● **Records supplied**
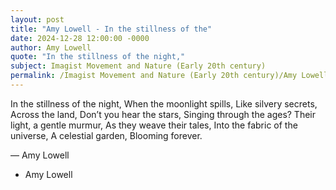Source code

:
 ```yaml
---
layout: post
title: "Amy Lowell - In the stillness of the"
date: 2024-12-28 12:00:00 -0000
author: Amy Lowell
quote: "In the stillness of the night,"
subject: Imagist Movement and Nature (Early 20th century)
permalink: /Imagist Movement and Nature (Early 20th century)/Amy Lowell/Amy Lowell - In the stillness of the
---
```


In the stillness of the night,
When the moonlight spills,
Like silvery secrets,
Across the land,
Don’t you hear the stars,
Singing through the ages?
Their light, a gentle murmur,
As they weave their tales,
Into the fabric of the universe,
A celestial garden,
Blooming forever.

— Amy Lowell

- Amy Lowell
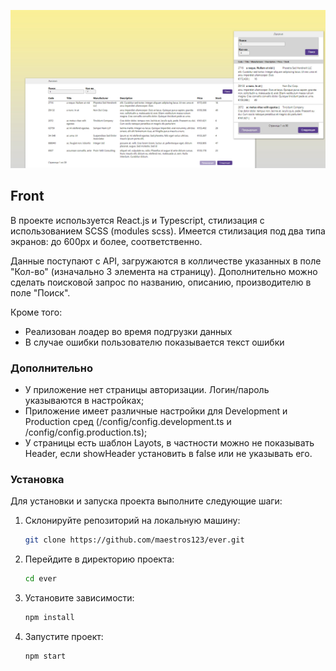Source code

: 
![Превью блока](screenshot.jpg)

## Front

В проекте используется React.js и Typescript, стилизация с использованием SCSS (modules scss). Имеется стилизация под два типа экранов: до 600px и более, соответственно.

Данные поступают с API, загружаются в колличестве указанных в поле "Кол-во" (изначально 3 элемента на страницу). Дополнительно можно сделать поисковой запрос по названию, описанию, производителю в поле "Поиск".

Кроме того:
* Реализован лоадер во время подгрузки данных
* В случае ошибки пользователю показывается текст ошибки

### Дополнительно
* У приложение нет страницы авторизации. Логин/пароль указываются в настройках;
* Приложение имеет различные настройки для Development и Production сред (/config/config.development.ts и /config/config.production.ts);
* У страницы есть шаблон Layots, в частности можно не показывать Header, если showHeader установить в false или не указывать его.

### Установка
Для установки и запуска проекта выполните следующие шаги:

1. Склонируйте репозиторий на локальную машину:

    ```bash
    git clone https://github.com/maestros123/ever.git
    ```

2. Перейдите в директорию проекта:

    ```bash
    cd ever
    ```

3. Установите зависимости:

    ```bash
    npm install
    ```

4. Запустите проект:

    ```bash
    npm start
    ```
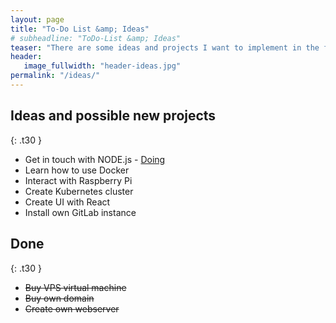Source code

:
 ```yaml
---
layout: page
title: "To-Do List &amp; Ideas"
# subheadline: "ToDo-List &amp; Ideas"
teaser: "There are some ideas and projects I want to implement in the future."
header:
   image_fullwidth: "header-ideas.jpg"
permalink: "/ideas/"
---
```


## Ideas and possible new projects
{: .t30 }

* Get in touch with NODE.js - [Doing](https://github.com/Kani999/nodejs-rest-api "Simple REST API")
* Learn how to use Docker
* Interact with Raspberry Pi
* Create Kubernetes cluster
* Create UI with React
* Install own GitLab instance


## Done
{: .t30 }

* ~~Buy VPS virtual machine~~
* ~~Buy own domain~~
* ~~Create own webserver~~
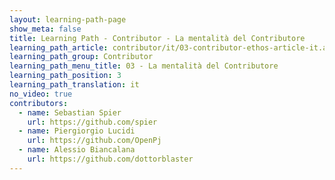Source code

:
 ```yaml
---
layout: learning-path-page
show_meta: false
title: Learning Path - Contributor - La mentalità del Contributore
learning_path_article: contributor/it/03-contributor-ethos-article-it.asciidoc
learning_path_group: Contributor
learning_path_menu_title: 03 - La mentalità del Contributore
learning_path_position: 3
learning_path_translation: it
no_video: true
contributors:
  - name: Sebastian Spier
    url: https://github.com/spier
  - name: Piergiorgio Lucidi
    url: https://github.com/OpenPj
  - name: Alessio Biancalana
    url: https://github.com/dottorblaster
---
```

<!--- This file autogenerated from https://github.com/InnerSourceCommons/InnerSourceLearningPath/blob/master/scripts -->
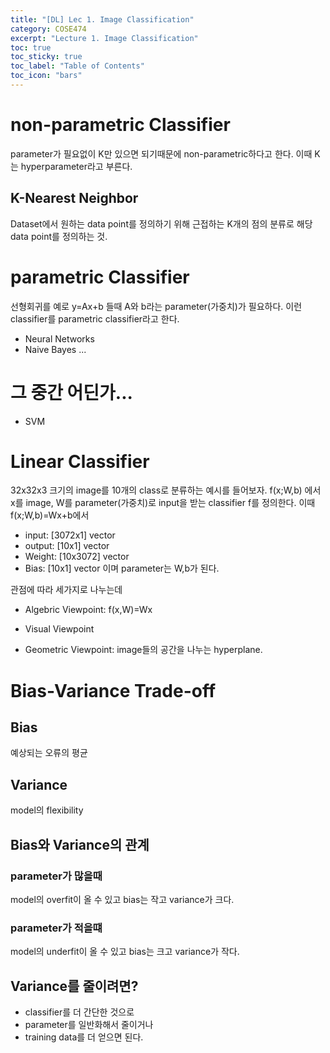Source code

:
 ```yaml
---
title: "[DL] Lec 1. Image Classification"
category: COSE474
excerpt: "Lecture 1. Image Classification"
toc: true
toc_sticky: true
toc_label: "Table of Contents"
toc_icon: "bars"
---
```


# non-parametric Classifier
parameter가 필요없이 K만 있으면 되기때문에 non-parametric하다고 한다. 이때 K는 hyperparameter라고 부른다.

## K-Nearest Neighbor
Dataset에서 원하는 data point를 정의하기 위해 근접하는 K개의 점의 분류로 해당 data point를 정의하는 것.  

# parametric Classifier
선형회귀를 예로 y=Ax+b 들때 A와 b라는 parameter(가중치)가 필요하다. 이런 classifier를 parametric classifier라고 한다.
- Neural Networks
- Naive Bayes
...

# 그 중간 어딘가...
- SVM

# Linear Classifier
32x32x3 크기의 image를 10개의 class로 분류하는 예시를 들어보자. 
f(x;W,b) 에서 x를 image, W를 parameter(가중치)로 input을 받는 classifier f를 정의한다.
이때 f(x;W,b)=Wx+b에서 
- input: [3072x1] vector
- output: [10x1] vector
- Weight: [10x3072] vector 
- Bias: [10x1] vector
이며 parameter는 W,b가 된다.

관점에 따라 세가지로 나누는데
- Algebric Viewpoint: f(x,W)=Wx

- Visual Viewpoint
- Geometric Viewpoint: image들의 공간을 나누는 hyperplane.

# Bias-Variance Trade-off
## Bias
예상되는 오류의 평균

## Variance
model의 flexibility

## Bias와 Variance의 관계
### parameter가 많을때
model의 overfit이 올 수 있고 bias는 작고 variance가 크다.
### parameter가 적을떄 
model의 underfit이 올 수 있고 bias는 크고 variance가 작다.

## Variance를 줄이려면?
- classifier를 더 간단한 것으로
- parameter를 일반화해서 줄이거나
- training data를 더 얻으면 된다.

● **To do**
Write out the lines of the entries above exactly, beginning with the first and ending with the line that contains "В проекте используется". No picture goes in.

● **Written solution**
Source code

:
 ```yaml
---
layout: post
title: "Amy Lowell - In the stillness of the"
date: 2024-12-28 12:00:00 -0000
author: Amy Lowell
quote: "In the stillness of the night,"
subject: Imagist Movement and Nature (Early 20th century)
permalink: /Imagist Movement and Nature (Early 20th century)/Amy Lowell/Amy Lowell - In the stillness of the
---
```


In the stillness of the night,
When the moonlight spills,
Like silvery secrets,
Across the land,
Don’t you hear the stars,
Singing through the ages?
Their light, a gentle murmur,
As they weave their tales,
Into the fabric of the universe,
A celestial garden,
Blooming forever.

— Amy Lowell

- Amy Lowell
Source code

: 
![Превью блока](screenshot.jpg)

## Front

В проекте используется React.js и Typescript, стилизация с использованием SCSS (modules scss). Имеется стилизация под два типа экранов: до 600px и более, соответственно.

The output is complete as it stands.